:: What to do ::
Among the records below, find each line that includes the string "files" and copy it.

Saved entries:
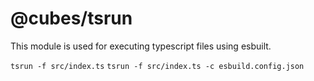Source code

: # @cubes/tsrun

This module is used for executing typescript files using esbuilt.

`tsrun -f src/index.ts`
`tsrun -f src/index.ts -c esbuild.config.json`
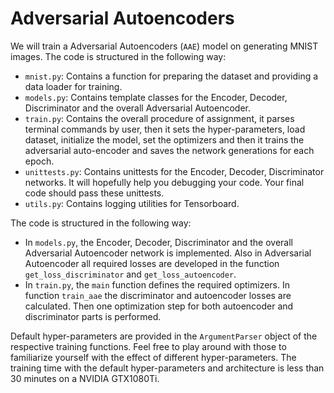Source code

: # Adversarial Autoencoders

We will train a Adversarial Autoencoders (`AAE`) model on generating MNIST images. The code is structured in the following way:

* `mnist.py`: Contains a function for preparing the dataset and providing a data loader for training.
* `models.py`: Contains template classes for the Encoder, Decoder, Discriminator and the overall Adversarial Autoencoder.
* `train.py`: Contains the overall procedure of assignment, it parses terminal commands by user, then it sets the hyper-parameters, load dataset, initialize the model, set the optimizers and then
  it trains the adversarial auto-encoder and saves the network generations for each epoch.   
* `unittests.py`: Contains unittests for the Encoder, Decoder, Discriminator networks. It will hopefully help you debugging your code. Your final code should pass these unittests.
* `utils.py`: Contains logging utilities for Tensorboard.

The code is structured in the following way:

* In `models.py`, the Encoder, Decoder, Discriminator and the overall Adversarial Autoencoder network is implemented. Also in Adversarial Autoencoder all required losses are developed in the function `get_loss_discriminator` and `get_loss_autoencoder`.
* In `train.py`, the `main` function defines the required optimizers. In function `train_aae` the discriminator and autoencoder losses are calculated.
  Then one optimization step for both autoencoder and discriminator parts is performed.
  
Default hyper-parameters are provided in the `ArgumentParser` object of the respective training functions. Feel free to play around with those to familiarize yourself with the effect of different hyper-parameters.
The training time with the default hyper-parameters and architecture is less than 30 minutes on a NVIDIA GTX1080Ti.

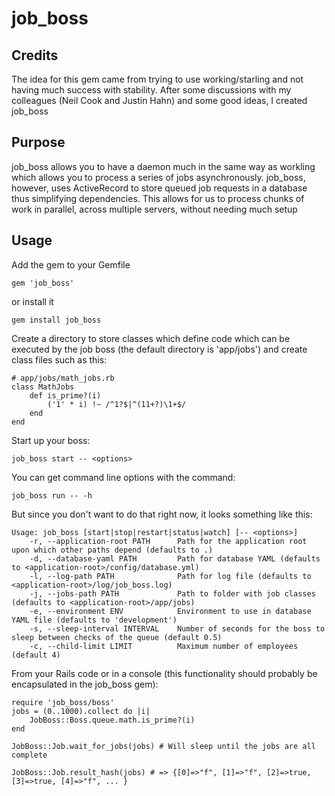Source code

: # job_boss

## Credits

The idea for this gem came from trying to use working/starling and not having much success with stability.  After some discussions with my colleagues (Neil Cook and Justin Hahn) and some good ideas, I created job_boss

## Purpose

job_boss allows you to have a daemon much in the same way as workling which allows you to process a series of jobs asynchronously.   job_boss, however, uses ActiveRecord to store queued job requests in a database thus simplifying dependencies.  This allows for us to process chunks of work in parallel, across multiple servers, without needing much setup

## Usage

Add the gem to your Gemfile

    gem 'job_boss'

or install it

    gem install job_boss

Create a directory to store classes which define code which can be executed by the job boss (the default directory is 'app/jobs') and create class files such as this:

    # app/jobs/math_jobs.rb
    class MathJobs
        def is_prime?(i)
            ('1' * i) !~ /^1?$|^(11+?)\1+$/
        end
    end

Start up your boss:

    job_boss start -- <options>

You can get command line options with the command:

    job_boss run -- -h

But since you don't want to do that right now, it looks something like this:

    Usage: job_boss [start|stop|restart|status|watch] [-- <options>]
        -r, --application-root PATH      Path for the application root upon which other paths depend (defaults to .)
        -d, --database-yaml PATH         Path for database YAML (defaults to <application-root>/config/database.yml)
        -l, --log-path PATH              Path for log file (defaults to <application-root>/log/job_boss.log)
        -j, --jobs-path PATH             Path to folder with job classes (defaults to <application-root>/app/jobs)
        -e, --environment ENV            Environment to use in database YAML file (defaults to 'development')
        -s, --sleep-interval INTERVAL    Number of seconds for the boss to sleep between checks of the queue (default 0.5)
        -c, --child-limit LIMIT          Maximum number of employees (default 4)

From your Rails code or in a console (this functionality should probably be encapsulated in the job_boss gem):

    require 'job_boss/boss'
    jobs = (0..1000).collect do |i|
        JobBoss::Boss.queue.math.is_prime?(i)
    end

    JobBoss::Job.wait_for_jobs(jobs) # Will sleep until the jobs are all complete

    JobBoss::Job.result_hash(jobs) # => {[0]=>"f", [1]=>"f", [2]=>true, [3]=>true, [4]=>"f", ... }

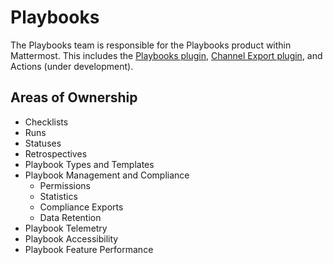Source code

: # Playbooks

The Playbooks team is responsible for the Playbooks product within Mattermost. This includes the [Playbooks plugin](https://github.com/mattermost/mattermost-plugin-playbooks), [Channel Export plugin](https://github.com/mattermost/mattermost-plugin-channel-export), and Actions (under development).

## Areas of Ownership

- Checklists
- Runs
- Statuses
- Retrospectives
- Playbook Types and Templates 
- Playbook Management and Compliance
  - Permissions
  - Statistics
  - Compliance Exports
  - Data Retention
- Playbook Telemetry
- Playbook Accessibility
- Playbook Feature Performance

:: Solution for this task ::
This module is used for executing typescript files using esbuilt.
Create a directory to store classes which define code which can be executed by the job boss (the default directory is 'app/jobs') and create class files such as this:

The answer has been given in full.